Friday, February 23, 2018

Japan Culture Series 16: Nemawashi




    In the Japanese group culture a unique way of decision making predominates which is distinct from Western style decision making. This process is known as Nemawashi, or laying the groundwork in advance. When it comes to making important decisions in group settings Japanese people often try to spend a lot of time gathering support from each individual person behind the scenes before proposing the new idea to everyone at a meeting. By spending time gauging each individual response as well as trying to convince each person of the new ideas merit, a lot of 'groundwork' is laid down to ensure that the idea will be accepted once proposed. This is very similar to the American political process in Congress that is used to gather support for a bill before an actual vote comes onto the floor of the house.

    Once an idea is proposed to the group it will have likely spent a lot of time being pitched to each individual to ensure its success. Therefore, once an idea reaches group proposal level it is often accepted. In Japan the leader of the group accepting the idea is more of a formality than a decision with actual weight. In the western world new ideas are often proposed with little groundwork laid to give room for more back and forth discussions with the leader having the ultimate decision making capacity on his shoulders. In Japan open conflict is avoided at all costs, so an open discussion of proposals without Nemawashi is seen in a negative light.

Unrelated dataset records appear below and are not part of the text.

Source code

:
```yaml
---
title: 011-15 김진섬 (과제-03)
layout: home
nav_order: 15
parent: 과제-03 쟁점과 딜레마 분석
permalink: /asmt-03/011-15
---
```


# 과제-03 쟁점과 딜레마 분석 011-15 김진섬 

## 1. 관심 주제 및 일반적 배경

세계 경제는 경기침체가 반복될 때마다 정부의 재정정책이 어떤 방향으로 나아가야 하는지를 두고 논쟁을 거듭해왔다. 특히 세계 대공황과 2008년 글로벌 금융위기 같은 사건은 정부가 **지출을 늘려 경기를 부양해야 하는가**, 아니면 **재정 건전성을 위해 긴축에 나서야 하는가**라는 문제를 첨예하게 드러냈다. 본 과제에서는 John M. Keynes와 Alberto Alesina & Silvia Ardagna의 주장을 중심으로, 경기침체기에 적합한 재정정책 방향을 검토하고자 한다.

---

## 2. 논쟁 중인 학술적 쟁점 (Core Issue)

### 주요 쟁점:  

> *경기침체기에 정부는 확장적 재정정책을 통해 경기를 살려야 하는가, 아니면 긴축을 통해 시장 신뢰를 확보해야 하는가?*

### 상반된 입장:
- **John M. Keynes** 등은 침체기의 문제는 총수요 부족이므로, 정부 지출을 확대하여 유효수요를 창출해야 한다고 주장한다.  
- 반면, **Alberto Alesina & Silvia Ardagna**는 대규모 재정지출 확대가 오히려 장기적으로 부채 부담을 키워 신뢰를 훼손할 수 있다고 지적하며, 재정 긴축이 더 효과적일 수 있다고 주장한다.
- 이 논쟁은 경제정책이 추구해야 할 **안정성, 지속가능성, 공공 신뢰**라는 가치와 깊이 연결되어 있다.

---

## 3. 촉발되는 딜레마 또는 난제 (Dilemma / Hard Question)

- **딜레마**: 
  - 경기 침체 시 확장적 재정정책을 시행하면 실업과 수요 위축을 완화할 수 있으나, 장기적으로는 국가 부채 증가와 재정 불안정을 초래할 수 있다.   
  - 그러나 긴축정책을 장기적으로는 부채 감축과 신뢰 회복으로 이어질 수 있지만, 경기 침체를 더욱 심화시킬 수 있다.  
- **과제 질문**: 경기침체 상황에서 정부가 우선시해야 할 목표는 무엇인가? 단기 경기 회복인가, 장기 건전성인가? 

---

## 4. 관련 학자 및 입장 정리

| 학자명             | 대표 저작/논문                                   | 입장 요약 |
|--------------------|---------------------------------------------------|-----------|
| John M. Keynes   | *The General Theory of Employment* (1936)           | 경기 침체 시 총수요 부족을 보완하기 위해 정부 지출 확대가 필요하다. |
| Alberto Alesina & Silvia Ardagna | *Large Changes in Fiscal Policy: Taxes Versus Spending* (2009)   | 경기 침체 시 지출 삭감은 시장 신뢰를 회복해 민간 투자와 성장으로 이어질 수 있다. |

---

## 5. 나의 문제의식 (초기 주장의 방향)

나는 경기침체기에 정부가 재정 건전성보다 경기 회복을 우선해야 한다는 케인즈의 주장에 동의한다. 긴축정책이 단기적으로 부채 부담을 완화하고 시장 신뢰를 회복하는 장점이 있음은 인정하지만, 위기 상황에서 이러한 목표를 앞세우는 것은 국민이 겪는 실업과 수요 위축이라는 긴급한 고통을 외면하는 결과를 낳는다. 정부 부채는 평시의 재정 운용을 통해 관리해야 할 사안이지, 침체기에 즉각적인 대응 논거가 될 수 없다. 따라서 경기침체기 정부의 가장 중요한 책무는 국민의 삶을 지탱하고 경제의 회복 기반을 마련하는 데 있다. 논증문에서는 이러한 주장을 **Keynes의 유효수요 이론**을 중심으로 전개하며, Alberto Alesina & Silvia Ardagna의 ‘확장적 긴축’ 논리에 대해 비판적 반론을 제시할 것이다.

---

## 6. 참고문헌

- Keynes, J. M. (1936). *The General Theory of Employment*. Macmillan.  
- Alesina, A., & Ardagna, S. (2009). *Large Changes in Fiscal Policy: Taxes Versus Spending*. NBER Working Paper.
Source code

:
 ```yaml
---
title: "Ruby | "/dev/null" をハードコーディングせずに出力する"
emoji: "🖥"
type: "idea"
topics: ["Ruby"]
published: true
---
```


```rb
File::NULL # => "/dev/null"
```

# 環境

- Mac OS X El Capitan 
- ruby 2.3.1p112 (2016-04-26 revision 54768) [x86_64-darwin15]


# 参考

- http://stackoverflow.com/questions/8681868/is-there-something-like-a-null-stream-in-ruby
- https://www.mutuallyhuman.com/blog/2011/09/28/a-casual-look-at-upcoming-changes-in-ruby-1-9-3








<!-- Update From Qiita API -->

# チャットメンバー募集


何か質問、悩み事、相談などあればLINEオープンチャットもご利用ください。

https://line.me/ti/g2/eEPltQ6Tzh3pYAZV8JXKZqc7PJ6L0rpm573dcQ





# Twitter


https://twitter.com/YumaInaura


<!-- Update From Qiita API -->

    In many ways the Nemawashi system of decision making ensures that once an idea is enacted that everyone will be in agreement with it. However, on the negative side this does not allow for much change to happen as everything tends to be kept in relative comfort as opposed to trying any radical changes. Perhaps for this reason changes are difficult to come by in this ancient culture! How does this relate to Christianity? Ideally, spirit-filled Christians would work together in agreement to progress at an ideal pace in ministry. This would seem to work well with spirit-filled leadership in a church. However, on the negative side, a complacent church could stall any meaningful spiritual changes preferring rather to keep its comfort. Given the slow growth of Japanese Christianity a real effort of prayer must be made in order to see changes made in this country.